Where does the word "even" appear in the data? Copy every line that holds it.

Segment Start: Data under study

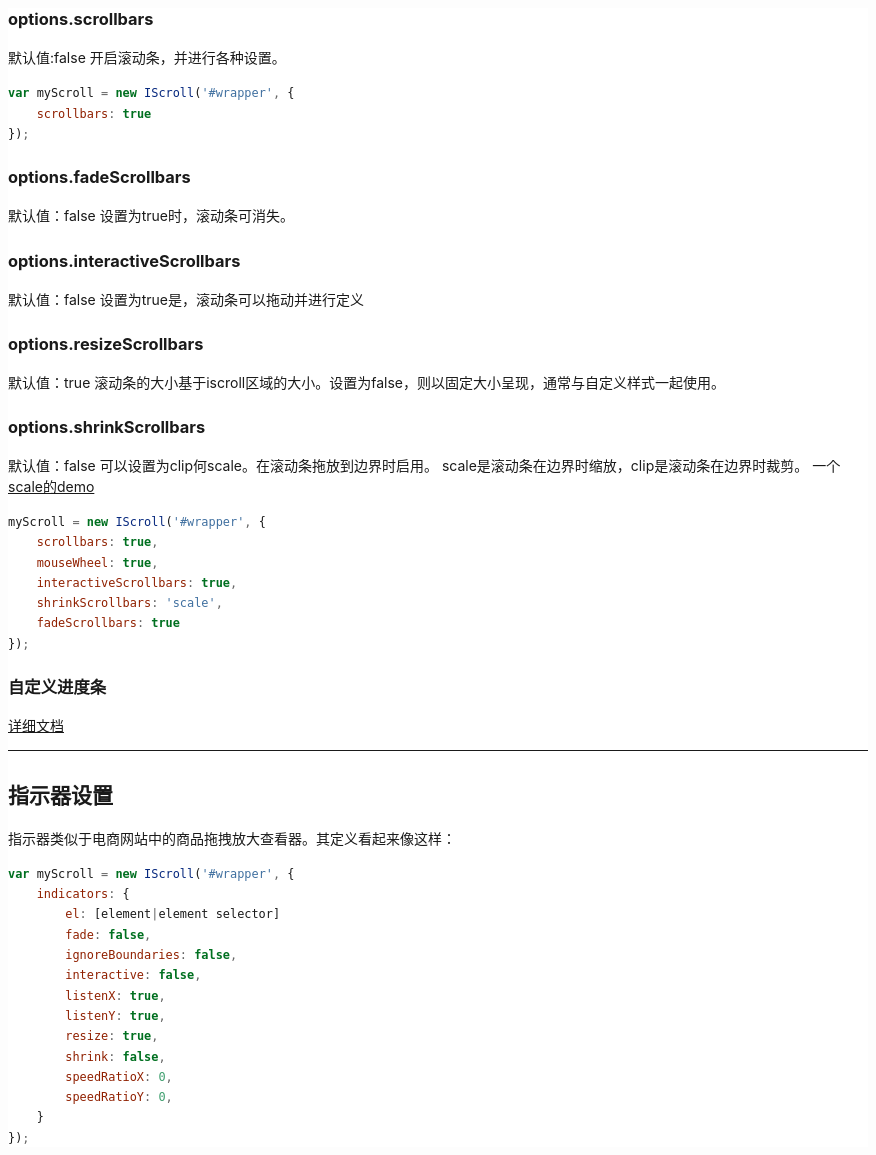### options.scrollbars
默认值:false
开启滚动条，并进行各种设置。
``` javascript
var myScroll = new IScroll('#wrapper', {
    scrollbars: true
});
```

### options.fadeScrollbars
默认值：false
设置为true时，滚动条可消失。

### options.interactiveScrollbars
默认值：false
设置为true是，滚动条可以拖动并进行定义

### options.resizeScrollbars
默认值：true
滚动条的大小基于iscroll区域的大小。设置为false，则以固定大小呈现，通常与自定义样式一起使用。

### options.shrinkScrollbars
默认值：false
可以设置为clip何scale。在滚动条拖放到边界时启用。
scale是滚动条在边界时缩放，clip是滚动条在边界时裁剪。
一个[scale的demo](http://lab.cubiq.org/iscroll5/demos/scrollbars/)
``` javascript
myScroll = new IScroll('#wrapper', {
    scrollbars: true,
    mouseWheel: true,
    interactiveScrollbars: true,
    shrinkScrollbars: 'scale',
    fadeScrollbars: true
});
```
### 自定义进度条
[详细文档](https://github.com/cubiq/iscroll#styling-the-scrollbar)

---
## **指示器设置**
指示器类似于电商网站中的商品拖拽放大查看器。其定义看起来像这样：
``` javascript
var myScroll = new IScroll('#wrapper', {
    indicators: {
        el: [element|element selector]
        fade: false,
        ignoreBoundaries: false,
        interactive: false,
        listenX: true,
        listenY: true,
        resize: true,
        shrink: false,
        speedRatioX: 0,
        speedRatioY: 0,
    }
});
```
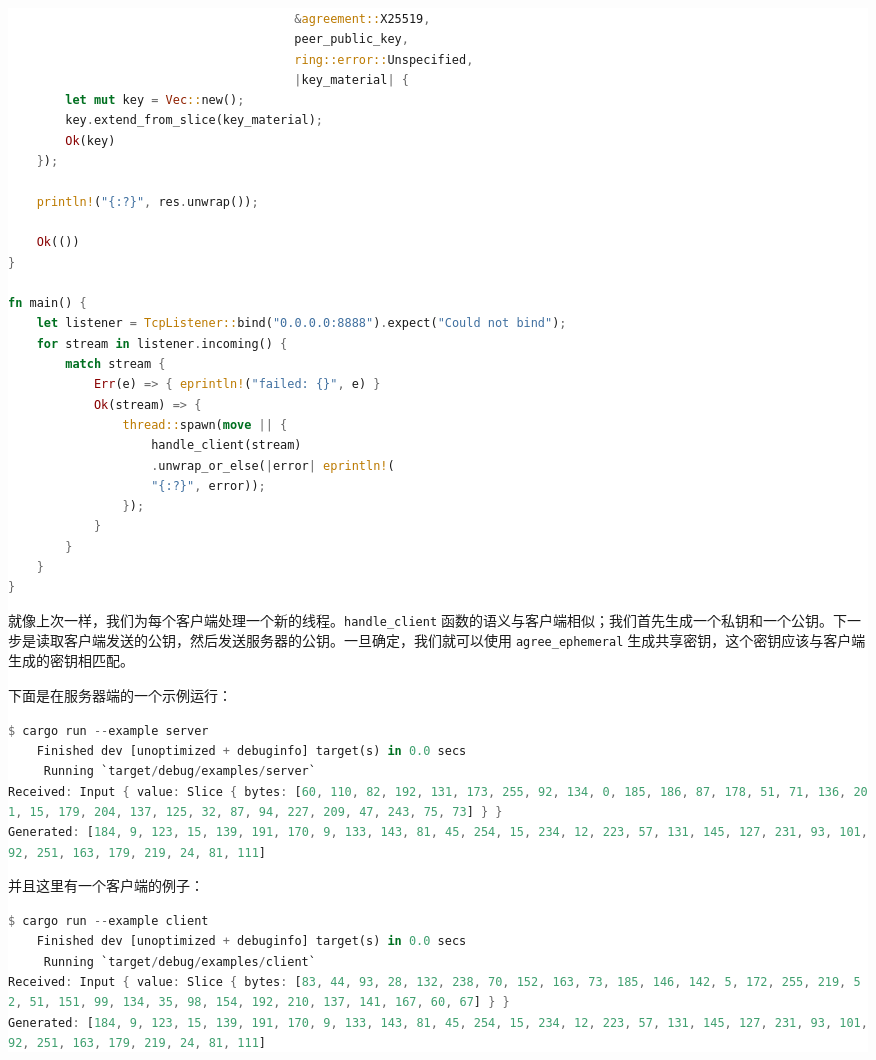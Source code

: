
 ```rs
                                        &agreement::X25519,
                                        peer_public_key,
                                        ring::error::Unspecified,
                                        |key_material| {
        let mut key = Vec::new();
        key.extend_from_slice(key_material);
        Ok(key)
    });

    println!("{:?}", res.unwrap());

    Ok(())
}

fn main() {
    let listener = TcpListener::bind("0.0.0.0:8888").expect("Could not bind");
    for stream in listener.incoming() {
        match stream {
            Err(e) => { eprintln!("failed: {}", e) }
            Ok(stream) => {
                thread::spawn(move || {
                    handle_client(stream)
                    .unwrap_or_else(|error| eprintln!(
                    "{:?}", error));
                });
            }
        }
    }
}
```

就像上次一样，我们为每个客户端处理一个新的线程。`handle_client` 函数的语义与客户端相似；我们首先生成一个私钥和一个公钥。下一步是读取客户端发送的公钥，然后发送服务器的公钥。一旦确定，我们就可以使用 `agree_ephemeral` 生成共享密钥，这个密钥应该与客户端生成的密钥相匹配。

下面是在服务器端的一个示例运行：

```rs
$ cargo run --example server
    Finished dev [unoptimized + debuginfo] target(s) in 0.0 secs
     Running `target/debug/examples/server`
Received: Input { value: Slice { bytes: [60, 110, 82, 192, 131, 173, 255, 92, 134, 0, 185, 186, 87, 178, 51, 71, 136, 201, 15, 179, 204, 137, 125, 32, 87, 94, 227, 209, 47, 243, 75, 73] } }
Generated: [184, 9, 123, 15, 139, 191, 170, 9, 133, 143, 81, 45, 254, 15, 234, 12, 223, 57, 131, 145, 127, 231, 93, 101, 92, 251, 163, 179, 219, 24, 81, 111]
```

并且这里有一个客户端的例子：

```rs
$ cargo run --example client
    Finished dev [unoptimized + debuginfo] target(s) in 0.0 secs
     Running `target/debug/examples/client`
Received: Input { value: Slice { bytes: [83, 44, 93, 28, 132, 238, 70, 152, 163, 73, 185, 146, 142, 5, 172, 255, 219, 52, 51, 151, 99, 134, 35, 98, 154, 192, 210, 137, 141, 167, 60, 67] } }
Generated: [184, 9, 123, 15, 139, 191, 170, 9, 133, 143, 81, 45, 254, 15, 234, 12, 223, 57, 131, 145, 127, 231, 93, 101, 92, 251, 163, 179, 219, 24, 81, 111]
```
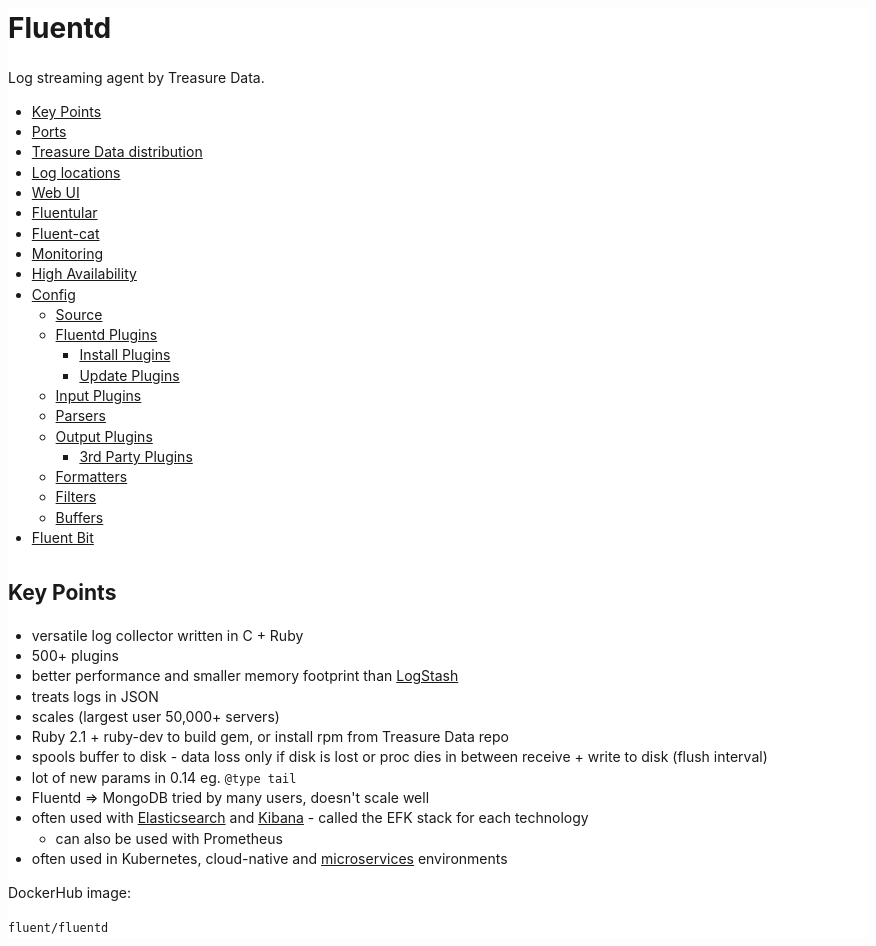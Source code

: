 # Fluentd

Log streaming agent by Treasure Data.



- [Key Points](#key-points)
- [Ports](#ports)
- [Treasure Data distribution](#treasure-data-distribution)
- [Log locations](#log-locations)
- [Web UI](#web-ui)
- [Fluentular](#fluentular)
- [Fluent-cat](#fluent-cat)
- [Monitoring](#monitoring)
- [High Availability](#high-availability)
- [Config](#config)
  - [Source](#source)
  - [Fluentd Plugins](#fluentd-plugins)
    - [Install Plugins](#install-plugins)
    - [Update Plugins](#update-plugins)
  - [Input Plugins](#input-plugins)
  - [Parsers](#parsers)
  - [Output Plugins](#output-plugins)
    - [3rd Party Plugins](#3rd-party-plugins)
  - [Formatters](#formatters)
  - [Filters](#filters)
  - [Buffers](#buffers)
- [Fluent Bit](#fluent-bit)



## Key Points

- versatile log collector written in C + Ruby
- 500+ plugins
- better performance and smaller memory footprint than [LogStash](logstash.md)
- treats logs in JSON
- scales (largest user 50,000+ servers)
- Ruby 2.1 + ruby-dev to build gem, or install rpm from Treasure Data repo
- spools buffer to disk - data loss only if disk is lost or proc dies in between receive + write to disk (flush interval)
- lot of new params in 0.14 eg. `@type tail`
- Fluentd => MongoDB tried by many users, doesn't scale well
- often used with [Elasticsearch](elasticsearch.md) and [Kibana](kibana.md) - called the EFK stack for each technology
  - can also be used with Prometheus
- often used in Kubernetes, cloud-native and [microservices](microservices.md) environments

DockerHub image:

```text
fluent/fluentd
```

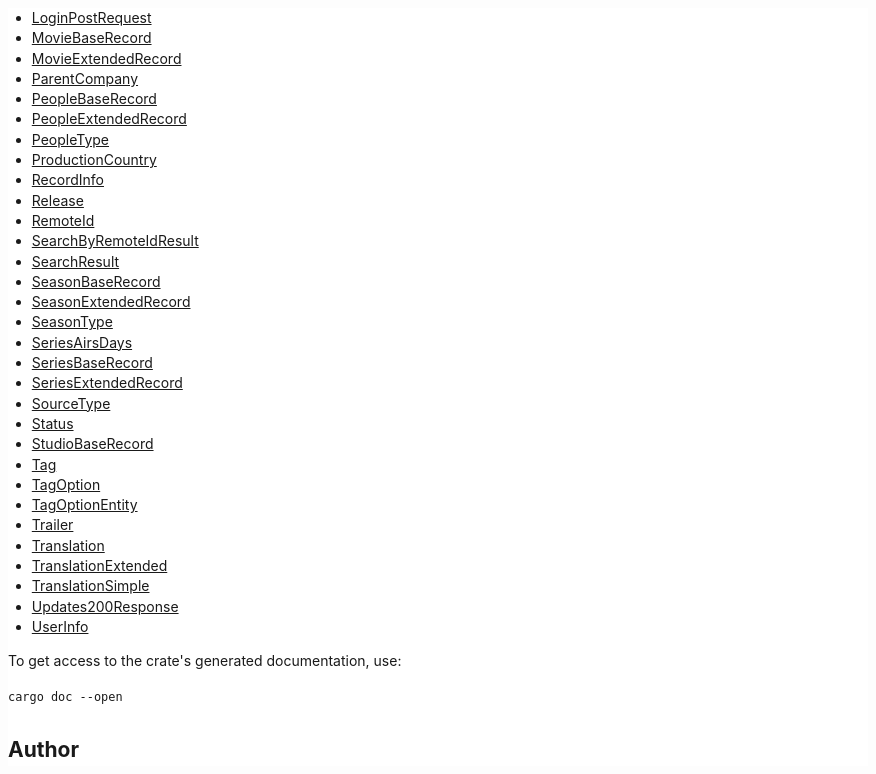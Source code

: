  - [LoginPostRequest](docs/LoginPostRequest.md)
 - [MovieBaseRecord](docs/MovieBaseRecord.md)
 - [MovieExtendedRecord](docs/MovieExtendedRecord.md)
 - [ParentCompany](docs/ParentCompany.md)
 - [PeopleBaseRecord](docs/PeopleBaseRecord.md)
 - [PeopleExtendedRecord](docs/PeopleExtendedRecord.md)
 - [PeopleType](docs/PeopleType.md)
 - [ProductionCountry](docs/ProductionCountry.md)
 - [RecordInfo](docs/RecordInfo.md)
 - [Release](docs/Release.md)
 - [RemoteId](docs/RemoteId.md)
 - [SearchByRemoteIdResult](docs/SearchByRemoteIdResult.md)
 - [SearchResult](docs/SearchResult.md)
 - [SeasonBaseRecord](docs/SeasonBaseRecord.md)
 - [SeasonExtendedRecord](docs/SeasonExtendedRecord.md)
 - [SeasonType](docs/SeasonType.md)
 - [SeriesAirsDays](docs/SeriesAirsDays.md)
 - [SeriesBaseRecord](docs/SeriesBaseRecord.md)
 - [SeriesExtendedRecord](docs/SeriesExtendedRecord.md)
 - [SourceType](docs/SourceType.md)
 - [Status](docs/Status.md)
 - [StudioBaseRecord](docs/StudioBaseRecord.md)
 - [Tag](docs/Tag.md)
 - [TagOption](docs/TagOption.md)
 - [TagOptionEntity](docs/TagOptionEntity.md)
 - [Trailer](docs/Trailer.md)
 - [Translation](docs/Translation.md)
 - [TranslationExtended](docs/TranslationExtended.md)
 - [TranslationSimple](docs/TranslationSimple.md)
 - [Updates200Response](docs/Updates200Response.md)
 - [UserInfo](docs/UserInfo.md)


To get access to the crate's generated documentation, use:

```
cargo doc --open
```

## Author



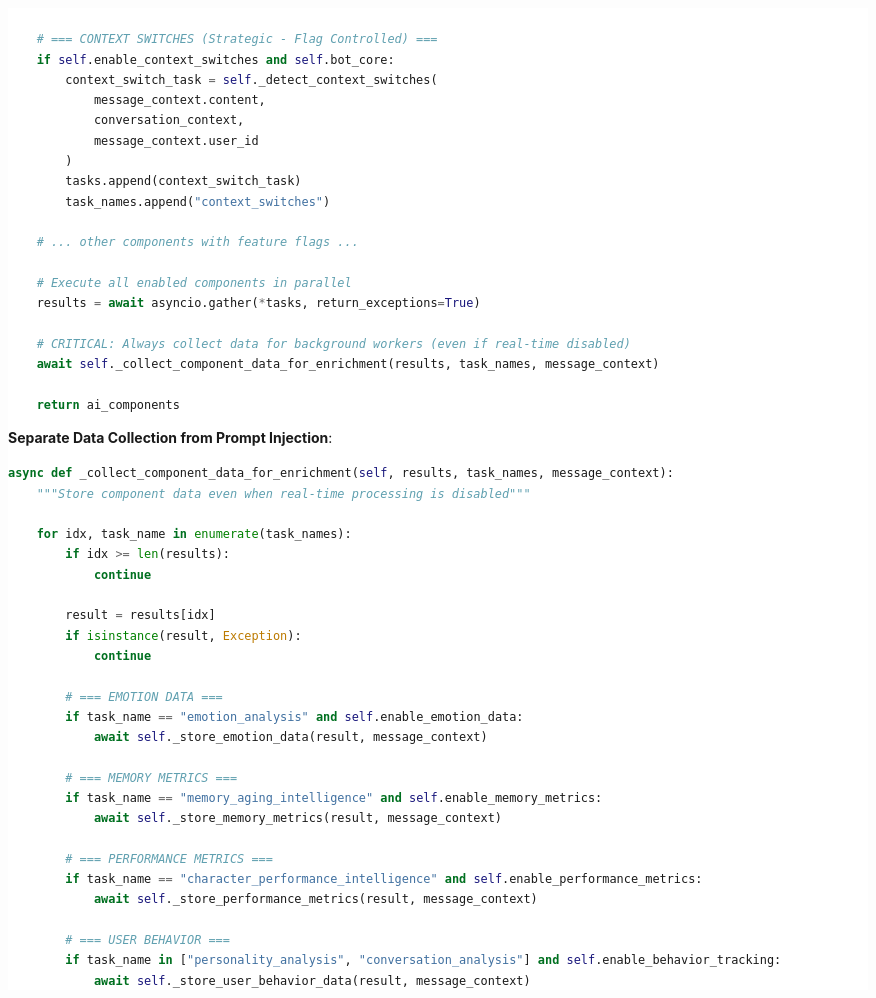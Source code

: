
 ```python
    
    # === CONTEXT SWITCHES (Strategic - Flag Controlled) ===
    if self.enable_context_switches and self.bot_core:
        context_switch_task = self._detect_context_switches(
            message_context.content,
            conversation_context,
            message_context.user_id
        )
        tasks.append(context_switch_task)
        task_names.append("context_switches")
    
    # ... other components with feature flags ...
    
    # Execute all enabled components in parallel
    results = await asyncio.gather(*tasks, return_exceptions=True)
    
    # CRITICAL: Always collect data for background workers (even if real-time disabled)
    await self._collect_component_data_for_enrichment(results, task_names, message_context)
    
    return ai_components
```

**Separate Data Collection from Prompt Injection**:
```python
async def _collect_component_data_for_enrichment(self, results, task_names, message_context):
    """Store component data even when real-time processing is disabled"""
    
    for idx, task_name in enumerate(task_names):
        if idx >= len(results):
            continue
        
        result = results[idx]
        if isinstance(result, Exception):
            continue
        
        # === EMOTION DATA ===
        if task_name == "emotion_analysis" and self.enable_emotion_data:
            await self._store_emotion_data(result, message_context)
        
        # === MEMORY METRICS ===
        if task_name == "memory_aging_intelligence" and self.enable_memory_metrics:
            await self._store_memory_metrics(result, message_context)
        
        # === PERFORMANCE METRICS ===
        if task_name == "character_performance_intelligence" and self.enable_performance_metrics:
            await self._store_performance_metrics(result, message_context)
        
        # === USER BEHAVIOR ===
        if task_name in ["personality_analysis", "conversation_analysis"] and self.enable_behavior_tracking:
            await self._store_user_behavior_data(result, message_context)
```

Segment End: Data under study

### Task result
    # CRITICAL: Always collect data for background workers (even if real-time disabled)
    """Store component data even when real-time processing is disabled"""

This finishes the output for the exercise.